Even for those who might not fully buy that lofty assessment of the longtime senator from Massachusetts, who died late Tuesday evening, Kennedy was the most influential U.S. senator of his generation(s), and, more narrowly, had as much impact on American higher education policy, defined broadly, as any politician in recent history.

Some of Kennedy's influence surely stemmed from his longevity; he touched (and often shaped) virtually every important piece of higher education legislation for the last 40 years. But higher education policy experts interviewed Wednesday identified many other traits and circumstances that contributed to Kennedy's impact on higher education and other social issues: passion, vision, a willingness to embrace hard work, a bipartisan approach, and expertise developed over time, to name some.

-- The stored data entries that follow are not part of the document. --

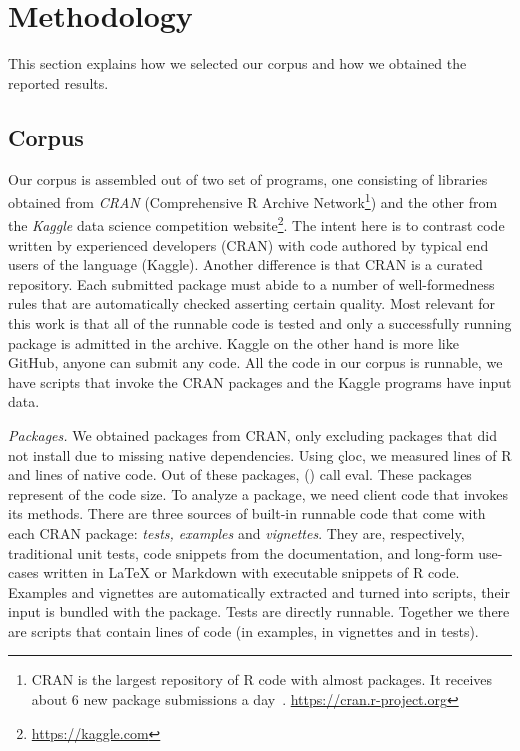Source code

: \documentclass[screen,acmsmall]{acmart}
\newcommand{\mypara}[1]{\medskip\noindent\emph{#1}\xspace}
\begin{document}
\section{Methodology}

This section explains how we selected our corpus and how we obtained the
reported results.

\subsection{Corpus}

Our corpus is assembled out of two set of programs, one consisting of libraries
obtained from \emph{CRAN} (Comprehensive R Archive Network\footnote{CRAN is the
  largest repository of R code with almost \CranAvailablePackagesRnd packages.
  It receives about 6 new package submissions a day~\cite{Ligges2017}. \cf
  \url{https://cran.r-project.org}}) and the other from
the \emph{Kaggle} data science competition website\footnote{\cf
  \url{https://kaggle.com}}. The intent here is to contrast code written by
experienced developers (CRAN) with code authored by typical end users of the
language (Kaggle). Another difference is that CRAN is a curated repository. Each
submitted package must abide to a number of well-formedness rules that are
automatically checked asserting certain quality. Most relevant for this work is
that all of the runnable code is tested and only a successfully running package
is admitted in the archive. Kaggle on the other hand is more like GitHub, anyone
can submit any code. All the code in our corpus is runnable, \ie we have scripts
that invoke the CRAN packages and the Kaggle programs have input data.

\mypara{Packages.} We obtained \CranAllPackages packages from CRAN, only
excluding packages that did not install due to missing native dependencies.
Using \c{cloc}, we measured \CranAllRCodeRnd lines of R and
\CranAllNativeCodeRnd lines of native code. Out of these packages, \CranPackages
(\CranPackagesRatio) call eval. These packages represent \CranCodeRatio of the
code size. To analyze a package, we need client code that invokes its methods.
There are three sources of built-in runnable code that come with each CRAN
package: \emph{tests, examples} and \emph{vignettes}. They are, respectively,
traditional unit tests, code snippets from the documentation, and long-form
use-cases written in \LaTeX\xspace or Markdown with executable snippets of R
code. Examples and vignettes are automatically extracted and turned into
scripts, their input is bundled with the package. Tests are directly runnable.
Together we there are \CranRunnableScripts scripts that contain
\CranRunnableCode lines of code (\CranRunnableCodeExamplesRnd in examples,
\CranRunnableCodeVignettesRnd in vignettes and \CranRunnableCodeTestsRnd in
tests).
\end{document}
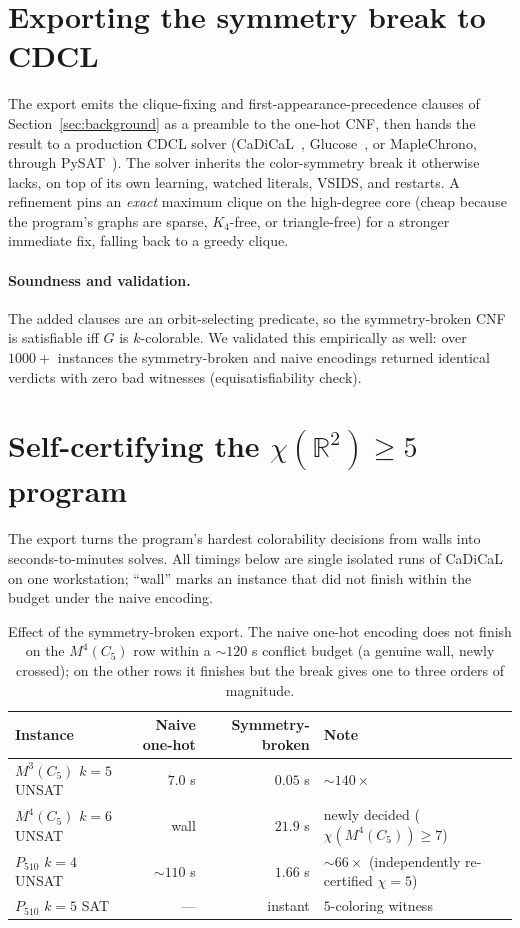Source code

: \documentclass[11pt]{article}
\theoremstyle{definition}
\newcommand{\R}{\mathbb{R}}
\newcommand{\chrom}{\chi}
\begin{document}
\section{Exporting the symmetry break to CDCL}
\label{sec:export}

The export emits the clique-fixing and first-appearance-precedence clauses of
Section~\ref{sec:background} as a preamble to the one-hot CNF, then hands the
result to a production CDCL solver (CaDiCaL~\cite{BiereCadical},
Glucose~\cite{AudemardSimon2009}, or MapleChrono, through
PySAT~\cite{IgnatievPySAT}). The solver inherits the color-symmetry break it
otherwise lacks, on top of its own learning, watched literals, VSIDS, and
restarts. A refinement pins an \emph{exact} maximum clique on the high-degree
core (cheap because the program's graphs are sparse, $K_4$-free, or
triangle-free) for a stronger immediate fix, falling back to a greedy clique.

\paragraph{Soundness and validation.} The added clauses are an orbit-selecting
predicate, so the symmetry-broken CNF is satisfiable iff $G$ is $k$-colorable. We
validated this empirically as well: over $1000+$ instances the symmetry-broken and
naive encodings returned identical verdicts with zero bad witnesses
(equisatisfiability check).

\section{Self-certifying the $\chrom(\R^2) \ge 5$ program}
\label{sec:results}

The export turns the program's hardest colorability decisions from walls into
seconds-to-minutes solves. All timings below are single isolated runs of
CaDiCaL~\cite{BiereCadical} on one workstation; ``wall'' marks an instance that
did not finish within the budget under the naive encoding.

\begin{table}[ht]
\centering
\caption{Effect of the symmetry-broken export. The naive one-hot encoding does not
finish on the $M^4(C_5)$ row within a $\sim\!120$ s conflict budget (a genuine
wall, newly crossed); on the other rows it finishes but the break gives one to
three orders of magnitude.}
\label{tab:walls}
\begin{tabular}{l r r l}
\toprule
Instance & Naive one-hot & Symmetry-broken & Note \\
\midrule
$M^3(C_5)$ $k{=}5$ UNSAT & $7.0$ s & $\mathbf{0.05}$ s & $\sim\!140\times$ \\
$M^4(C_5)$ $k{=}6$ UNSAT & wall & $\mathbf{21.9}$ s & newly decided
  ($\chrom(M^4(C_5)) \ge 7$) \\
$P_{510}$ $k{=}4$ UNSAT & $\sim\!110$ s & $\mathbf{1.66}$ s & $\sim\!66\times$
  (independently re-certified $\chrom = 5$) \\
$P_{510}$ $k{=}5$ SAT & --- & instant & $5$-coloring witness \\
\bottomrule
\end{tabular}
\end{table}
\end{document}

Much has been said and written in recent months about how Kennedy's absence from the Senate -- temporary, many vainly hoped -- had impaired the ability of Congress and the Obama administration to reach a consensus around legislation to revamp the health care system, which had, with education and civil rights, been atop the senator's top priority list throughout his career. His death leaves a similar chasm in federal higher education policy making, and as college lobbyists and others Wednesday assessed both Kennedy's career and the future, they differed on how likely it is to be filled.

"I'm not sure it is possible for a political official to mean as much in any area as Senator Kennedy has meant in health care, civil rights and education," said Terry W. Hartle, senior vice president for government and public affairs at the American Council on Education and a former senior aide to the Massachusetts senator. "He was a unique individual and there are unique circumstances that are not likely to be repeated."

"Is there another Ted Kennedy in the Senate? No, not yet," said Edward M. Elmendorf, senior vice president for government relations and policy analysis at the American Association of State Colleges and Universities. "But that doesn't mean there won't be."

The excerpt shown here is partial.